Defendants are permitted to request reductions in the amount of bail set or changes in the release conditions while their case is pending. Likewise, prosecutors may also request changes in a defendant’s release conditions, including a request that a previously ordered bond be revoked pending trial. Generally, these requests are made in the form of a motion filed with the court before which the case is pending. However, in some circumstances, courts may allow bail reduction requests to be made orally, such as at the conclusion of a preliminary hearing or a pretrial motion to suppress evidence.

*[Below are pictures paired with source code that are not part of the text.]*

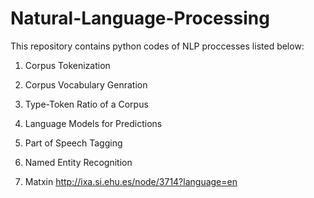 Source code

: # Natural-Language-Processing

This repository contains python codes of NLP proccesses listed below:
1) Corpus Tokenization
2) Corpus Vocabulary Genration
3) Type-Token Ratio of a Corpus
4) Language Models for Predictions
5) Part of Speech Tagging
6) Named Entity Recognition

7) Matxin http://ixa.si.ehu.es/node/3714?language=en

Bail requests for release pending an appeal after conviction may also be made; however, such requests are rarely granted.

JUDITH M. BARGER

References and Further Reading

  • Dressler, Joshua. ‘‘Pretrial Release of the Defendant.’’ In Understanding Criminal Procedure. 3rd ed. Newark, N.J.: LexisNexis Publishing, 2002. 
  • Metzmeier, Kurt X., Preventive Detention: A Comparison of Bail Refusal Practices in the United States, England, Canada and Other Common Law Nations, Pace International Law Review 8 (1996): 399–436. 
  • Scott, Thomas E., Pretrial Detention Under the Bail Reform Act of 1984: An Empirical Analysis, American Criminal Law Review 27 (1989): 1–51. 
  • Wisotsky, Steven, Use of a Master Bond Schedule: Equal Justice Under Law? University of Miami Law Review 24 (1970): 808. 

Cases and Statutes Cited

  • Ackies v. Purdy, 322 F.Supp. 38 (S.D. Fla. 1970) 
  • United States v. Edwards, 430 A.2d 1321 (D.C. 1981) 
  • United States v. Salerno, 481 U.S. 739 (1986)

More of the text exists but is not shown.